Work instruction: Please return only the lines from the one holding "2. Install [Vundle](https://github.com/VundleVim/Vundle.vim)" through the one holding "- [Frippery Bottom", exactly as they appear in the records below, both ends included.

*** Opening Data records ***

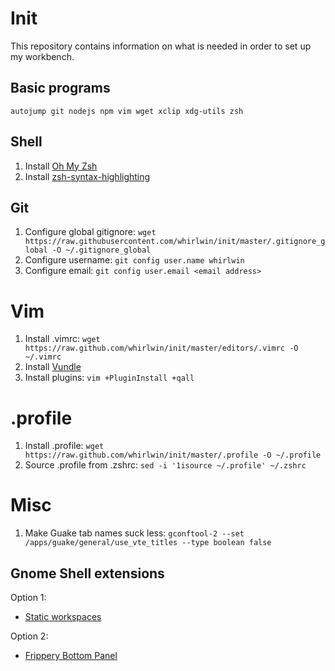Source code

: # Init
This repository contains information on what is needed in order to set up my
workbench.

## Basic programs
    autojump git nodejs npm vim wget xclip xdg-utils zsh

## Shell
1. Install [Oh My Zsh](https://github.com/robbyrussell/oh-my-zsh)
2. Install [zsh-syntax-highlighting](https://github.com/zsh-users/zsh-syntax-highlighting)

## Git
1. Configure global gitignore: `wget https://raw.githubusercontent.com/whirlwin/init/master/.gitignore_global -O ~/.gitignore_global`
2. Configure username: `git config user.name whirlwin`
3. Configure email: `git config user.email <email address>`

# Vim
1. Install .vimrc: `wget https://raw.github.com/whirlwin/init/master/editors/.vimrc -O ~/.vimrc`
2. Install [Vundle](https://github.com/VundleVim/Vundle.vim)
3. Install plugins: `vim +PluginInstall +qall`

# .profile
1. Install .profile: `wget https://raw.github.com/whirlwin/init/master/.profile -O ~/.profile`
2. Source .profile from .zshrc: `sed -i '1isource ~/.profile' ~/.zshrc`

# Misc
1. Make Guake tab names suck less: `gconftool-2 --set /apps/guake/general/use_vte_titles --type boolean false`

## Gnome Shell extensions
Option 1:
- [Static workspaces](https://extensions.gnome.org/extension/484/workspace-grid/)

Option 2:
- [Frippery Bottom Panel](https://extensions.gnome.org/extension/3/bottom-panel/)

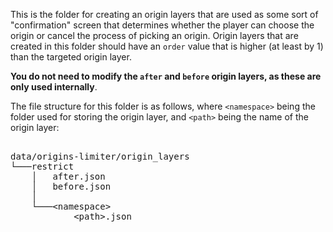 This is the folder for creating an origin layers that are used as some sort of "confirmation" screen that determines whether the player can choose the origin or cancel the process of picking an origin. Origin layers that are created in this folder should have an `order` value that is higher (at least by 1) than the targeted origin layer.
<br>

**You do not need to modify the `after` and `before` origin layers, as these are only used internally**.
<br>

The file structure for this folder is as follows, where `<namespace>` being the folder used for storing the origin layer, and `<path>` being the name of the origin layer:
<pre>

data/origins-limiter/origin_layers
└───restrict
    │   after.json
    │   before.json
    │
    └───&#60;namespace&#62;
            &#60;path&#62;.json

</pre>
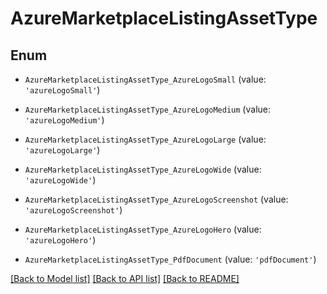 # AzureMarketplaceListingAssetType


## Enum

* `AzureMarketplaceListingAssetType_AzureLogoSmall` (value: `'azureLogoSmall'`)

* `AzureMarketplaceListingAssetType_AzureLogoMedium` (value: `'azureLogoMedium'`)

* `AzureMarketplaceListingAssetType_AzureLogoLarge` (value: `'azureLogoLarge'`)

* `AzureMarketplaceListingAssetType_AzureLogoWide` (value: `'azureLogoWide'`)

* `AzureMarketplaceListingAssetType_AzureLogoScreenshot` (value: `'azureLogoScreenshot'`)

* `AzureMarketplaceListingAssetType_AzureLogoHero` (value: `'azureLogoHero'`)

* `AzureMarketplaceListingAssetType_PdfDocument` (value: `'pdfDocument'`)

[[Back to Model list]](../README.md#documentation-for-models) [[Back to API list]](../README.md#documentation-for-api-endpoints) [[Back to README]](../README.md)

*** Closing Data records ***

Exercise result:
2. Install [Vundle](https://github.com/VundleVim/Vundle.vim)
3. Install plugins: `vim +PluginInstall +qall`

# .profile
1. Install .profile: `wget https://raw.github.com/whirlwin/init/master/.profile -O ~/.profile`
2. Source .profile from .zshrc: `sed -i '1isource ~/.profile' ~/.zshrc`

# Misc
1. Make Guake tab names suck less: `gconftool-2 --set /apps/guake/general/use_vte_titles --type boolean false`

## Gnome Shell extensions
Option 1:
- [Static workspaces](https://extensions.gnome.org/extension/484/workspace-grid/)

Option 2:
- [Frippery Bottom Panel](https://extensions.gnome.org/extension/3/bottom-panel/)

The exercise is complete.